-- Work request --
In the data below, how many lines contain the string "APIs"? Give only the figure.

-- Data extract --
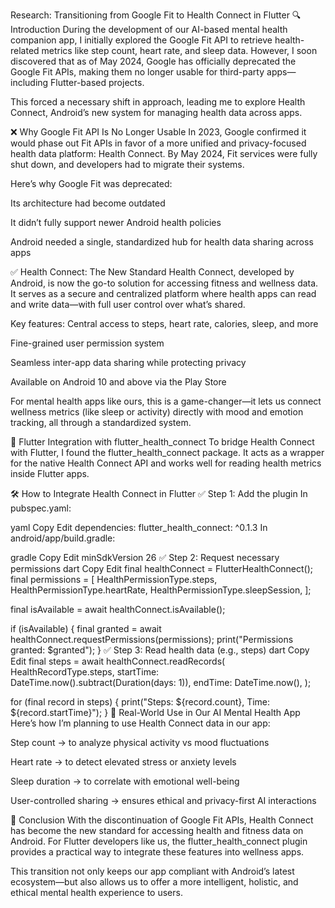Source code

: Research: Transitioning from Google Fit to Health Connect in Flutter
🔍 Introduction
During the development of our AI-based mental health companion app, I initially explored the Google Fit API to retrieve health-related metrics like step count, heart rate, and sleep data. However, I soon discovered that as of May 2024, Google has officially deprecated the Google Fit APIs, making them no longer usable for third-party apps—including Flutter-based projects.

This forced a necessary shift in approach, leading me to explore Health Connect, Android’s new system for managing health data across apps.

❌ Why Google Fit API Is No Longer Usable
In 2023, Google confirmed it would phase out Fit APIs in favor of a more unified and privacy-focused health data platform: Health Connect. By May 2024, Fit services were fully shut down, and developers had to migrate their systems.

Here’s why Google Fit was deprecated:

Its architecture had become outdated

It didn’t fully support newer Android health policies

Android needed a single, standardized hub for health data sharing across apps

✅ Health Connect: The New Standard
Health Connect, developed by Android, is now the go-to solution for accessing fitness and wellness data. It serves as a secure and centralized platform where health apps can read and write data—with full user control over what’s shared.

Key features:
Central access to steps, heart rate, calories, sleep, and more

Fine-grained user permission system

Seamless inter-app data sharing while protecting privacy

Available on Android 10 and above via the Play Store

For mental health apps like ours, this is a game-changer—it lets us connect wellness metrics (like sleep or activity) directly with mood and emotion tracking, all through a standardized system.

🧩 Flutter Integration with flutter_health_connect
To bridge Health Connect with Flutter, I found the flutter_health_connect package. It acts as a wrapper for the native Health Connect API and works well for reading health metrics inside Flutter apps.

🛠️ How to Integrate Health Connect in Flutter
✅ Step 1: Add the plugin
In pubspec.yaml:

yaml
Copy
Edit
dependencies:
  flutter_health_connect: ^0.1.3
In android/app/build.gradle:

gradle
Copy
Edit
minSdkVersion 26
✅ Step 2: Request necessary permissions
dart
Copy
Edit
final healthConnect = FlutterHealthConnect();
final permissions = [
  HealthPermissionType.steps,
  HealthPermissionType.heartRate,
  HealthPermissionType.sleepSession,
];

final isAvailable = await healthConnect.isAvailable();

if (isAvailable) {
  final granted = await healthConnect.requestPermissions(permissions);
  print("Permissions granted: $granted");
}
✅ Step 3: Read health data (e.g., steps)
dart
Copy
Edit
final steps = await healthConnect.readRecords(
  HealthRecordType.steps,
  startTime: DateTime.now().subtract(Duration(days: 1)),
  endTime: DateTime.now(),
);

for (final record in steps) {
  print("Steps: ${record.count}, Time: ${record.startTime}");
}
📱 Real-World Use in Our AI Mental Health App
Here’s how I’m planning to use Health Connect data in our app:

Step count → to analyze physical activity vs mood fluctuations

Heart rate → to detect elevated stress or anxiety levels

Sleep duration → to correlate with emotional well-being

User-controlled sharing → ensures ethical and privacy-first AI interactions

🧠 Conclusion
With the discontinuation of Google Fit APIs, Health Connect has become the new standard for accessing health and fitness data on Android. For Flutter developers like us, the flutter_health_connect plugin provides a practical way to integrate these features into wellness apps.

This transition not only keeps our app compliant with Android’s latest ecosystem—but also allows us to offer a more intelligent, holistic, and ethical mental health experience to users.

-- Result of the task --
3